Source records
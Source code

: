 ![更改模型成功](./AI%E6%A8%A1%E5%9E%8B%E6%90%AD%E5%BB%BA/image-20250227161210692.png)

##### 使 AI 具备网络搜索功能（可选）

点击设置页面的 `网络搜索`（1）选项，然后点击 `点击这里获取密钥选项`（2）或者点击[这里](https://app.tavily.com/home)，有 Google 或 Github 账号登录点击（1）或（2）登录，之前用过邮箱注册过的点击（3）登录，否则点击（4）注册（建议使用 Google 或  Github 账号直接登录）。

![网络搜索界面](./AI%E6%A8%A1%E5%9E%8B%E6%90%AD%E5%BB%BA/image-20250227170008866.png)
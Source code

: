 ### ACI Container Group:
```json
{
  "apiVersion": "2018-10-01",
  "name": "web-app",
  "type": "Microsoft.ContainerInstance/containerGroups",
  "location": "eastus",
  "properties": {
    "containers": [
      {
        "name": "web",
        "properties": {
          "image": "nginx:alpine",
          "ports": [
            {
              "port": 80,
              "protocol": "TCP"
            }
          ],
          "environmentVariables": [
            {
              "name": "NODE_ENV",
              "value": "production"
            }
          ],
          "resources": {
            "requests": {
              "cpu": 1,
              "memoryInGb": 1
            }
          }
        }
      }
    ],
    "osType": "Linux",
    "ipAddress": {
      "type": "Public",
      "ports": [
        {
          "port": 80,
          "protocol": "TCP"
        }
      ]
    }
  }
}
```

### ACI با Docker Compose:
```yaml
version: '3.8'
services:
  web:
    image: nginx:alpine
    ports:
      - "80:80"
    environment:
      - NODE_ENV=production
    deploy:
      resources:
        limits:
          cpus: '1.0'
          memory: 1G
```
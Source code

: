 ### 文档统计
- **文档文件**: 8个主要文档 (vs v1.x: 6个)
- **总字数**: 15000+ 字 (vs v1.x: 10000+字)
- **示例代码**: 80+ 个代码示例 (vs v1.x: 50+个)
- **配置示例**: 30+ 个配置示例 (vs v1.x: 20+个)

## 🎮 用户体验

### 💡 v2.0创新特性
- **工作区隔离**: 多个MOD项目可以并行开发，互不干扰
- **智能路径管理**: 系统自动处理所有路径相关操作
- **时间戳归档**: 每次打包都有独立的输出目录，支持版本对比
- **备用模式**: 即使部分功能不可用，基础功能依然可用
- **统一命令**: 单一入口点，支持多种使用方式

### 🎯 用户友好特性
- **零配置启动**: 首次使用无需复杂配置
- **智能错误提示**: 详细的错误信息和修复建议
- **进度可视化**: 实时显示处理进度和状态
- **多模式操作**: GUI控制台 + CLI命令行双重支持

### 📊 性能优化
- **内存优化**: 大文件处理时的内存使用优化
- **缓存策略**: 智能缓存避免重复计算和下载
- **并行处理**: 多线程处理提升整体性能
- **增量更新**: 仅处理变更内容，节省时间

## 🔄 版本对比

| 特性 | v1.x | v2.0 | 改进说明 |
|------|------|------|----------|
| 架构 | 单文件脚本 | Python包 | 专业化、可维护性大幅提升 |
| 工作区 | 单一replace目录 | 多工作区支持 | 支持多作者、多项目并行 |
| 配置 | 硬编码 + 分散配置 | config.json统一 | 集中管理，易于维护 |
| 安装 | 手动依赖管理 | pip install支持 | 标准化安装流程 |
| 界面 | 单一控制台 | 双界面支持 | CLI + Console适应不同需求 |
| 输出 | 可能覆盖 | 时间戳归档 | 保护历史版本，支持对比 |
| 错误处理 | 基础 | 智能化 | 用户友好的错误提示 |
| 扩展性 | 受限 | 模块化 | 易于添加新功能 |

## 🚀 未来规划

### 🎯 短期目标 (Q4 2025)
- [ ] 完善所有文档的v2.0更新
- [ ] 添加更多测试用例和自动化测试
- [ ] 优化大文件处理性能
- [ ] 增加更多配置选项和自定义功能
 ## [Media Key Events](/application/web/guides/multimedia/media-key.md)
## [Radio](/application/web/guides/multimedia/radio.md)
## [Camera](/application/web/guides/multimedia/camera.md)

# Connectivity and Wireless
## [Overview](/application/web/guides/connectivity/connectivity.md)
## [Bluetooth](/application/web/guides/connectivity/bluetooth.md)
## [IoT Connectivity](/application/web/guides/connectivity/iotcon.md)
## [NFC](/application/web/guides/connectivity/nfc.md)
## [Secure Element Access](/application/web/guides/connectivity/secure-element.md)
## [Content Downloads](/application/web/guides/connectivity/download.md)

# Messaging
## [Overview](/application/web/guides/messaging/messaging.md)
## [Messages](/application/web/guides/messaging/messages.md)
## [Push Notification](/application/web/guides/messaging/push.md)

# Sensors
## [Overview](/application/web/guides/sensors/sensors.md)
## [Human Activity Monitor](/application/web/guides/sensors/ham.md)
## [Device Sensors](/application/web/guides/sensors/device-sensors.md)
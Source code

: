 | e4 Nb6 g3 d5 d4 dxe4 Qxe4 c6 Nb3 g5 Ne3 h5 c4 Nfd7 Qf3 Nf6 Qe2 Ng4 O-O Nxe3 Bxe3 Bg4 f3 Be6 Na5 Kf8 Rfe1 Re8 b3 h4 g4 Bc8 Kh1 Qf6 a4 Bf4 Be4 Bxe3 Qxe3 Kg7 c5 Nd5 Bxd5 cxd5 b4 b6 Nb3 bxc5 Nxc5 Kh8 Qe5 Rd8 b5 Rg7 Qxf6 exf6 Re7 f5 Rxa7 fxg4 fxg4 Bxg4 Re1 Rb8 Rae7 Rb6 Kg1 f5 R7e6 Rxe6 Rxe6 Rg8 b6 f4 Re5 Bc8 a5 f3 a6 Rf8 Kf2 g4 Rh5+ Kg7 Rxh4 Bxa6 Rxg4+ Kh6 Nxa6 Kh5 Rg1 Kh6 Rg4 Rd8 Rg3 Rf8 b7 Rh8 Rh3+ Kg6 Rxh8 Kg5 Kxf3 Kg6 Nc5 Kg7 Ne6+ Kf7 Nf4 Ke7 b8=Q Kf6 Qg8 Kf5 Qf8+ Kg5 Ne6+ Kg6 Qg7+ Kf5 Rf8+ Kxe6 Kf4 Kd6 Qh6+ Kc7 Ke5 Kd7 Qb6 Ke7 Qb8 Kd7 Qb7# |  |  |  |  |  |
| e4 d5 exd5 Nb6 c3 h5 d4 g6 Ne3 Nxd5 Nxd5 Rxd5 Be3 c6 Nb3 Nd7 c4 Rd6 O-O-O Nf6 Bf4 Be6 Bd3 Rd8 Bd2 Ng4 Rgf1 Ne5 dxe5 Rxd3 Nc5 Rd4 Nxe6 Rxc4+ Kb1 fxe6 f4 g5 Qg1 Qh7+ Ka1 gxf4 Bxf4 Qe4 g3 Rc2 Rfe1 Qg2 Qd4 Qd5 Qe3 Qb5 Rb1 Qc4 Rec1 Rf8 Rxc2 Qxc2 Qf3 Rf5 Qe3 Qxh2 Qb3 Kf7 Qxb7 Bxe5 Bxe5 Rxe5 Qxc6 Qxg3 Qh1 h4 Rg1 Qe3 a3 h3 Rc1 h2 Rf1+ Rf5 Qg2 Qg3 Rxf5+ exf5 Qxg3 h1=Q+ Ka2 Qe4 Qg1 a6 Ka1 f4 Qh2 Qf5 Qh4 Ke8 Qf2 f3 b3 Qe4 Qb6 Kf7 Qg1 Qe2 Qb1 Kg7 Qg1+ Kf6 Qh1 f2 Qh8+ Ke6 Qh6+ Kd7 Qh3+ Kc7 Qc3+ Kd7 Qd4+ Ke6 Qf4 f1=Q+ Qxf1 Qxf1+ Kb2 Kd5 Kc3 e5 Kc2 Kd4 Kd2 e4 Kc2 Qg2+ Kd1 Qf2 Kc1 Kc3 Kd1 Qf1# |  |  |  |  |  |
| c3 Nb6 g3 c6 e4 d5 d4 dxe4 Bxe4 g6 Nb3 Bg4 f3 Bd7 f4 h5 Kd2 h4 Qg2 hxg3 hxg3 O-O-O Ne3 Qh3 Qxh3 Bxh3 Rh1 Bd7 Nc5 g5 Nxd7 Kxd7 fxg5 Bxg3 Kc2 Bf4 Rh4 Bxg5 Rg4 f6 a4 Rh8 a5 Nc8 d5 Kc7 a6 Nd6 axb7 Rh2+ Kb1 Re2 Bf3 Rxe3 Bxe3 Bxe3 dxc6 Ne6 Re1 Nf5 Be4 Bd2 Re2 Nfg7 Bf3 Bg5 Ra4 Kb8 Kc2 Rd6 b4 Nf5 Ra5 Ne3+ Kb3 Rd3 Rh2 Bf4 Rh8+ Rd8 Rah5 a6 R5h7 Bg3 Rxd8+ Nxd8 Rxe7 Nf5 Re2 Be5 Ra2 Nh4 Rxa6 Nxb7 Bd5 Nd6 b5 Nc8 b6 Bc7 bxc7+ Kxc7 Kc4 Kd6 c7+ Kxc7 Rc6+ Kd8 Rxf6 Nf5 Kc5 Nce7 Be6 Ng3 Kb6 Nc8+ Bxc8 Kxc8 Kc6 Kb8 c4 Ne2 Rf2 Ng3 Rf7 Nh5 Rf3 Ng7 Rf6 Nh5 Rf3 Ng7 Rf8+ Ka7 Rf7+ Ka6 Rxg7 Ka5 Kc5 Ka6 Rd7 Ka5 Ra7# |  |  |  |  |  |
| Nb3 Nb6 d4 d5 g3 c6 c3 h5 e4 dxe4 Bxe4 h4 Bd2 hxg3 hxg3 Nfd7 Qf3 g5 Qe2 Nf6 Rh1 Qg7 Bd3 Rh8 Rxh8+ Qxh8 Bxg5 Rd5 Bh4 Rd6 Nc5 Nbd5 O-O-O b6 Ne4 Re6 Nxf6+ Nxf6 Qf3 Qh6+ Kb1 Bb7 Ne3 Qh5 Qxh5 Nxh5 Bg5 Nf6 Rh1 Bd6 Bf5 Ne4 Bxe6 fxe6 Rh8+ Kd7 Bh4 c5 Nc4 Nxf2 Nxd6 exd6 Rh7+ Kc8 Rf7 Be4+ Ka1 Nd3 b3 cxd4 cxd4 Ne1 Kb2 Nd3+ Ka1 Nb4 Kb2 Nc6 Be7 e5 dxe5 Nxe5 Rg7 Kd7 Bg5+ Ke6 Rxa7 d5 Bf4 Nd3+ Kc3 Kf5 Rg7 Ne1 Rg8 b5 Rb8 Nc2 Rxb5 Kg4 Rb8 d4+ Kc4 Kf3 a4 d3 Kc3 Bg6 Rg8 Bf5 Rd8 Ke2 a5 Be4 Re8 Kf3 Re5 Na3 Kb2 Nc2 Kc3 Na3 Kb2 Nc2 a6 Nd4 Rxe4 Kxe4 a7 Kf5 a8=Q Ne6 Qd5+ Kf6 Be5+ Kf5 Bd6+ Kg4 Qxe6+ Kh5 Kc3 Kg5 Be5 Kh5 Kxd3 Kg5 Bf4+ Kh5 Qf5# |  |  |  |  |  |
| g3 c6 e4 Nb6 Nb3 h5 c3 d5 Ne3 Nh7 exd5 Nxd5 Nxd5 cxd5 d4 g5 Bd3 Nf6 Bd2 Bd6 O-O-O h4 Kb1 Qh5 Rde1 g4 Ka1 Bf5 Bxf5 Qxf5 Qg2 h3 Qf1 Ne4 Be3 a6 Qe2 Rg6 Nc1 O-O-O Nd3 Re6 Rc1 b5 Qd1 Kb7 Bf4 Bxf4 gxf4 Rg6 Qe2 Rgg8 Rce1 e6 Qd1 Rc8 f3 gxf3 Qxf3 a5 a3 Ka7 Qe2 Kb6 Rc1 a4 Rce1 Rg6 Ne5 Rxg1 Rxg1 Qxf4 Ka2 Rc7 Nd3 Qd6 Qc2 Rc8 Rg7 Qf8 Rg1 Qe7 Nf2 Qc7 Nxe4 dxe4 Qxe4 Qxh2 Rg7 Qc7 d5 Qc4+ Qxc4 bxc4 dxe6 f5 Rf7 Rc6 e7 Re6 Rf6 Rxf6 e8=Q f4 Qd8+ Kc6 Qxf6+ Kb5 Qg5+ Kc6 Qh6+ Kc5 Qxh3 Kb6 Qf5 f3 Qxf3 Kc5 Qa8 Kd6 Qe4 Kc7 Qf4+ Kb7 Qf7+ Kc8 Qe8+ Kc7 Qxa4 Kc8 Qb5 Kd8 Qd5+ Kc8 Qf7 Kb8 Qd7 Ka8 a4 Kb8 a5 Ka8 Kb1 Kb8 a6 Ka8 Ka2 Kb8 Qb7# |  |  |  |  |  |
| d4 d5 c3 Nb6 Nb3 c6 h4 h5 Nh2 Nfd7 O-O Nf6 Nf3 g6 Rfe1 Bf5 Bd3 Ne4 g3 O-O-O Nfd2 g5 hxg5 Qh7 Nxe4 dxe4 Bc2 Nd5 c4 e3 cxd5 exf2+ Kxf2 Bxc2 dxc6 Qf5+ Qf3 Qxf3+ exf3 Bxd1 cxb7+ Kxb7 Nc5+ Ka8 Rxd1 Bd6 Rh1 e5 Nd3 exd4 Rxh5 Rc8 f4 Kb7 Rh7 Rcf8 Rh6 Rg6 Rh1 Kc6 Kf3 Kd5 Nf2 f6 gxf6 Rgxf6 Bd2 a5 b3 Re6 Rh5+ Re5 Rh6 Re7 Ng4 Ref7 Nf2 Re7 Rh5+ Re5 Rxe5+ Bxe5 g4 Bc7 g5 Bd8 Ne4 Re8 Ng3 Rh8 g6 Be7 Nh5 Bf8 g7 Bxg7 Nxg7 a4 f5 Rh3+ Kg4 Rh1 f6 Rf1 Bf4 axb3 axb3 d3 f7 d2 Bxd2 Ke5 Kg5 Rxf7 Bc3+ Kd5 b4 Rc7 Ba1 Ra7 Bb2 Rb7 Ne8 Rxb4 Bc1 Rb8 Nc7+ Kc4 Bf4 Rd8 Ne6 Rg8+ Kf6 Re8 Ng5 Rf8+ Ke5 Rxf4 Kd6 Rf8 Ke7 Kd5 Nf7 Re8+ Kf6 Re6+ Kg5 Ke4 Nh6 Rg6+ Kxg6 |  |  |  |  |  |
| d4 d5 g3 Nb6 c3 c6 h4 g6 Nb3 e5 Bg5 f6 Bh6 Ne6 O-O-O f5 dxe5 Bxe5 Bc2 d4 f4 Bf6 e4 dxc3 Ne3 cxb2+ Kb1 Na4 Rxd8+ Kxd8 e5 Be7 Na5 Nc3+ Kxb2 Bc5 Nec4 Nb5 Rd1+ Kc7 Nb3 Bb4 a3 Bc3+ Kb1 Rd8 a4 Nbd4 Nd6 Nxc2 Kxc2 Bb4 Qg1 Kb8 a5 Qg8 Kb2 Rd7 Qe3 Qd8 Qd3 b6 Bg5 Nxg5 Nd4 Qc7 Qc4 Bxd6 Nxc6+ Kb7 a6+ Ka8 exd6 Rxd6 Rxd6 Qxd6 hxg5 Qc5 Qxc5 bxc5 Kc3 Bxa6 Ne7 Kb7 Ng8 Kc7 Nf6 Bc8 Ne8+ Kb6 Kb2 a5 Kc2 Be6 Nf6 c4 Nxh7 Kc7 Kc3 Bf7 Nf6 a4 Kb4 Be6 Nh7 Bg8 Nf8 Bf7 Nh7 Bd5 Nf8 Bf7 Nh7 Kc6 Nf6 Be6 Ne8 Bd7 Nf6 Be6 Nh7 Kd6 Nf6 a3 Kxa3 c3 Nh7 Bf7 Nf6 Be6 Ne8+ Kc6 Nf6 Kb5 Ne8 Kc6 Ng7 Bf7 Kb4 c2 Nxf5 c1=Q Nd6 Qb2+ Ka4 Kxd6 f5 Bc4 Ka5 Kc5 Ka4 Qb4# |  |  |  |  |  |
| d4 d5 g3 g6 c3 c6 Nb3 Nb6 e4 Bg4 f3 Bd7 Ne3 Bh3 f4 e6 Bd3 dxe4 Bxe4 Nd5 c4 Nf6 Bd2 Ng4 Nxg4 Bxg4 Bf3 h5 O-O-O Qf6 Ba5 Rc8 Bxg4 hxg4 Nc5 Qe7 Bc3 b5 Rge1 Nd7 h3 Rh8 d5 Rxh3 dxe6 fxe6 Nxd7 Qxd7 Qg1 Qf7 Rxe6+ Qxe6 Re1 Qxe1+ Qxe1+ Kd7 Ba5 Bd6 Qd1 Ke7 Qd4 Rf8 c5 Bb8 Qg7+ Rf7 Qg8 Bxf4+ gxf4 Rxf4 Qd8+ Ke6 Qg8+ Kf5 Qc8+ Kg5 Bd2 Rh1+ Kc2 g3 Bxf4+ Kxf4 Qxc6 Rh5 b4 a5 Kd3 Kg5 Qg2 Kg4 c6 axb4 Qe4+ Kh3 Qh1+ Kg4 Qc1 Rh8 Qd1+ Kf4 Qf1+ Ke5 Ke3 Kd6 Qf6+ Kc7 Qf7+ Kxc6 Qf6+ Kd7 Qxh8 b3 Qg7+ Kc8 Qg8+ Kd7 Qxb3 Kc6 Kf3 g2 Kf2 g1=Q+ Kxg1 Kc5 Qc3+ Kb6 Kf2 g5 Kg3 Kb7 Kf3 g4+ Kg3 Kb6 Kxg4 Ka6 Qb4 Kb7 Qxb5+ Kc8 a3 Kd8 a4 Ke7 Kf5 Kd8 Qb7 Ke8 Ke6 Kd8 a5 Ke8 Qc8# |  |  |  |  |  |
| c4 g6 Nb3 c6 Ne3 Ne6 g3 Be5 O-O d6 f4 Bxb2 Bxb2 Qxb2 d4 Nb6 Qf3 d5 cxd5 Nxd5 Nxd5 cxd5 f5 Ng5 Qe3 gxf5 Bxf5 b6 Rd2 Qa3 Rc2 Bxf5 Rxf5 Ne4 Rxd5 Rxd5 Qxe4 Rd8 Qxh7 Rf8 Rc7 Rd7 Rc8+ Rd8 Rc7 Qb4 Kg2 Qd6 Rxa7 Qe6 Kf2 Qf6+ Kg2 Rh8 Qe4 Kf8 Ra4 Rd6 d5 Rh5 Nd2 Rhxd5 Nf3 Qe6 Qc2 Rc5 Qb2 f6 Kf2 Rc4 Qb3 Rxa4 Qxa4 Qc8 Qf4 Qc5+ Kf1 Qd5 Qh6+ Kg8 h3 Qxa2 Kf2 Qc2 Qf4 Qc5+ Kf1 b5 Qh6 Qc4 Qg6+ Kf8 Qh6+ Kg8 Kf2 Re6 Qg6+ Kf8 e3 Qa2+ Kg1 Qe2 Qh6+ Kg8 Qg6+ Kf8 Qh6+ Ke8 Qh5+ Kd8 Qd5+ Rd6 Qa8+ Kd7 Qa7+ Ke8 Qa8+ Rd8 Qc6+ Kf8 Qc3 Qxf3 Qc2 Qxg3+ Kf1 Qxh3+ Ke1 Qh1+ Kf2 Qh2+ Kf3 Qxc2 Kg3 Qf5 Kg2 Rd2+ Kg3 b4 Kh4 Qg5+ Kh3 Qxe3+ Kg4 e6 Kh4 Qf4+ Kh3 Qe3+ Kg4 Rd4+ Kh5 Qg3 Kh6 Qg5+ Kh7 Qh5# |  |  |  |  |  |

AIM OF THE EXERCISE: Reproduce the entries above exactly, but only the lines between the line holding "- [ ] 增加更多配置选项和自定义功能" and the line holding "# Messaging", inclusive.

OUTPUT BELOW:
- [ ] 增加更多配置选项和自定义功能
 ## [Media Key Events](/application/web/guides/multimedia/media-key.md)
## [Radio](/application/web/guides/multimedia/radio.md)
## [Camera](/application/web/guides/multimedia/camera.md)

# Connectivity and Wireless
## [Overview](/application/web/guides/connectivity/connectivity.md)
## [Bluetooth](/application/web/guides/connectivity/bluetooth.md)
## [IoT Connectivity](/application/web/guides/connectivity/iotcon.md)
## [NFC](/application/web/guides/connectivity/nfc.md)
## [Secure Element Access](/application/web/guides/connectivity/secure-element.md)
## [Content Downloads](/application/web/guides/connectivity/download.md)

# Messaging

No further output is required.